**WHAT THE TASK REQUIRES**
Leaving the pictures aside, transcribe the data below exactly.

**RAW DATA**

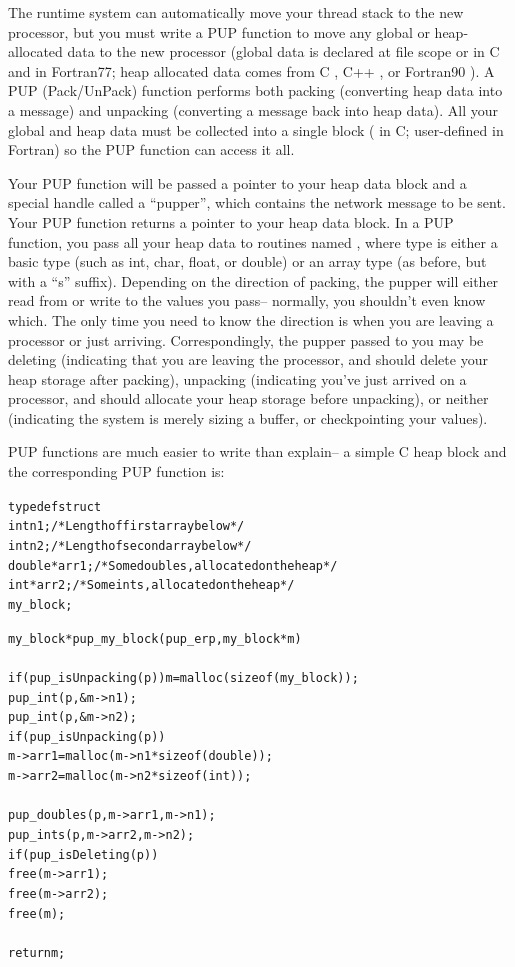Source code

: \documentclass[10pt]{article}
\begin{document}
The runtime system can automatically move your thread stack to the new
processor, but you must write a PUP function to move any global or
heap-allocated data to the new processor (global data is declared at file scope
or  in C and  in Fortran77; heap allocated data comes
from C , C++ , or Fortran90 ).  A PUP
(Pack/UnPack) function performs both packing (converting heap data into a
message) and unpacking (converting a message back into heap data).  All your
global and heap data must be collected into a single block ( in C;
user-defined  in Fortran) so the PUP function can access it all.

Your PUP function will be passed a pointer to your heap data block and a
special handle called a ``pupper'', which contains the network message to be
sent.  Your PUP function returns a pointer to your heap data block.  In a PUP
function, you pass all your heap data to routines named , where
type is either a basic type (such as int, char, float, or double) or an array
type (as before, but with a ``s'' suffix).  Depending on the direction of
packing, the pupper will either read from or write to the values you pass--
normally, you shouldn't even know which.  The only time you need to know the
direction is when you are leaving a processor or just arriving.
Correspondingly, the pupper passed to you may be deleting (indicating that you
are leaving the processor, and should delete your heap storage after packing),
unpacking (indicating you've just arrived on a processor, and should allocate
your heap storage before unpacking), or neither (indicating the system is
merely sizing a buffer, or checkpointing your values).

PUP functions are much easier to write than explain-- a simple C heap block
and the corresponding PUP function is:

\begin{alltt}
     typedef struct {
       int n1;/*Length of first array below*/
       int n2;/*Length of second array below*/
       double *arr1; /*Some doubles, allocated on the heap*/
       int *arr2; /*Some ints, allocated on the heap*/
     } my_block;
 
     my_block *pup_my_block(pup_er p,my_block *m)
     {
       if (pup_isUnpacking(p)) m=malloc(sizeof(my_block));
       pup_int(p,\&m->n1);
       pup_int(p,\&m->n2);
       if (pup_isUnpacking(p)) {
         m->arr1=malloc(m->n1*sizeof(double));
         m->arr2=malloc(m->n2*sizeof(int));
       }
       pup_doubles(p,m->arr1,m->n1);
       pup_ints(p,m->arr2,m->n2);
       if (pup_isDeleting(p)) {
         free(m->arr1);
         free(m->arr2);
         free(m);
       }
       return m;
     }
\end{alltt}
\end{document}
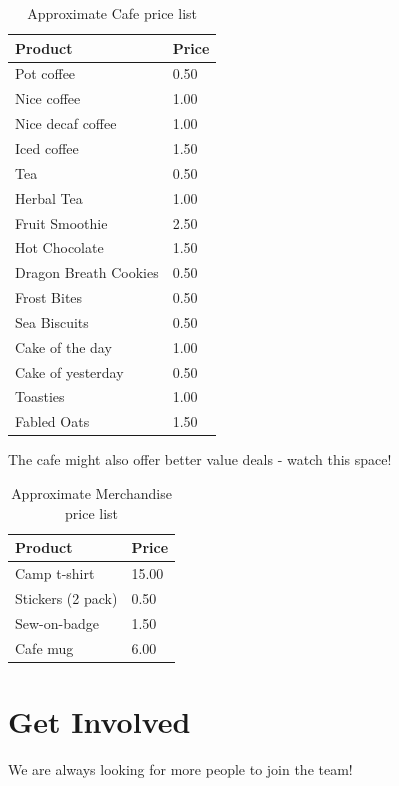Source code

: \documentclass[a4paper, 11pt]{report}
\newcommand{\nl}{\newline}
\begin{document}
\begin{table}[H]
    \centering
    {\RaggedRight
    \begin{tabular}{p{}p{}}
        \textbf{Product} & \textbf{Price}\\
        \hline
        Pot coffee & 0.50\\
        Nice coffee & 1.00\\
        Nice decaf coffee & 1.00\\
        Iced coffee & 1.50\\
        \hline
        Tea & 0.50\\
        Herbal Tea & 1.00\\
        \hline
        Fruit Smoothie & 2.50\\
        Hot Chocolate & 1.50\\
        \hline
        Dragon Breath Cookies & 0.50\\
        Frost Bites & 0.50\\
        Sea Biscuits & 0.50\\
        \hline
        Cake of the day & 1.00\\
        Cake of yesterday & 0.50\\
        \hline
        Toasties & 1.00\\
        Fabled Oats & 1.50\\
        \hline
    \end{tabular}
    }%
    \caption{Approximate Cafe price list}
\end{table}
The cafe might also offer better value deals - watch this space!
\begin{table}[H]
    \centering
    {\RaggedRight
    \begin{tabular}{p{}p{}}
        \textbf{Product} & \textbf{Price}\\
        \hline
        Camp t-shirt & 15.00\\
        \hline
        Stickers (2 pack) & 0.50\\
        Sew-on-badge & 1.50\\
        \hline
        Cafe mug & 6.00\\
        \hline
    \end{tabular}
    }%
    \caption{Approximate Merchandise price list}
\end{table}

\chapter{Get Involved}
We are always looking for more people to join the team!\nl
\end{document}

**THE ANSWER**
Source code

: \documentclass[10pt]{article}
\begin{document}
The runtime system can automatically move your thread stack to the new
processor, but you must write a PUP function to move any global or
heap-allocated data to the new processor (global data is declared at file scope
or  in C and  in Fortran77; heap allocated data comes
from C , C++ , or Fortran90 ).  A PUP
(Pack/UnPack) function performs both packing (converting heap data into a
message) and unpacking (converting a message back into heap data).  All your
global and heap data must be collected into a single block ( in C;
user-defined  in Fortran) so the PUP function can access it all.

Your PUP function will be passed a pointer to your heap data block and a
special handle called a ``pupper'', which contains the network message to be
sent.  Your PUP function returns a pointer to your heap data block.  In a PUP
function, you pass all your heap data to routines named , where
type is either a basic type (such as int, char, float, or double) or an array
type (as before, but with a ``s'' suffix).  Depending on the direction of
packing, the pupper will either read from or write to the values you pass--
normally, you shouldn't even know which.  The only time you need to know the
direction is when you are leaving a processor or just arriving.
Correspondingly, the pupper passed to you may be deleting (indicating that you
are leaving the processor, and should delete your heap storage after packing),
unpacking (indicating you've just arrived on a processor, and should allocate
your heap storage before unpacking), or neither (indicating the system is
merely sizing a buffer, or checkpointing your values).

PUP functions are much easier to write than explain-- a simple C heap block
and the corresponding PUP function is:

\begin{alltt}
     typedef struct {
       int n1;/*Length of first array below*/
       int n2;/*Length of second array below*/
       double *arr1; /*Some doubles, allocated on the heap*/
       int *arr2; /*Some ints, allocated on the heap*/
     } my_block;
 
     my_block *pup_my_block(pup_er p,my_block *m)
     {
       if (pup_isUnpacking(p)) m=malloc(sizeof(my_block));
       pup_int(p,\&m->n1);
       pup_int(p,\&m->n2);
       if (pup_isUnpacking(p)) {
         m->arr1=malloc(m->n1*sizeof(double));
         m->arr2=malloc(m->n2*sizeof(int));
       }
       pup_doubles(p,m->arr1,m->n1);
       pup_ints(p,m->arr2,m->n2);
       if (pup_isDeleting(p)) {
         free(m->arr1);
         free(m->arr2);
         free(m);
       }
       return m;
     }
\end{alltt}
\end{document}
Source code

: \documentclass[a4paper, 11pt]{report}
\newcommand{\nl}{\newline}
\begin{document}
\begin{table}[H]
    \centering
    {\RaggedRight
    \begin{tabular}{p{}p{}}
        \textbf{Product} & \textbf{Price}\\
        \hline
        Pot coffee & 0.50\\
        Nice coffee & 1.00\\
        Nice decaf coffee & 1.00\\
        Iced coffee & 1.50\\
        \hline
        Tea & 0.50\\
        Herbal Tea & 1.00\\
        \hline
        Fruit Smoothie & 2.50\\
        Hot Chocolate & 1.50\\
        \hline
        Dragon Breath Cookies & 0.50\\
        Frost Bites & 0.50\\
        Sea Biscuits & 0.50\\
        \hline
        Cake of the day & 1.00\\
        Cake of yesterday & 0.50\\
        \hline
        Toasties & 1.00\\
        Fabled Oats & 1.50\\
        \hline
    \end{tabular}
    }%
    \caption{Approximate Cafe price list}
\end{table}
The cafe might also offer better value deals - watch this space!
\begin{table}[H]
    \centering
    {\RaggedRight
    \begin{tabular}{p{}p{}}
        \textbf{Product} & \textbf{Price}\\
        \hline
        Camp t-shirt & 15.00\\
        \hline
        Stickers (2 pack) & 0.50\\
        Sew-on-badge & 1.50\\
        \hline
        Cafe mug & 6.00\\
        \hline
    \end{tabular}
    }%
    \caption{Approximate Merchandise price list}
\end{table}

\chapter{Get Involved}
We are always looking for more people to join the team!\nl
\end{document}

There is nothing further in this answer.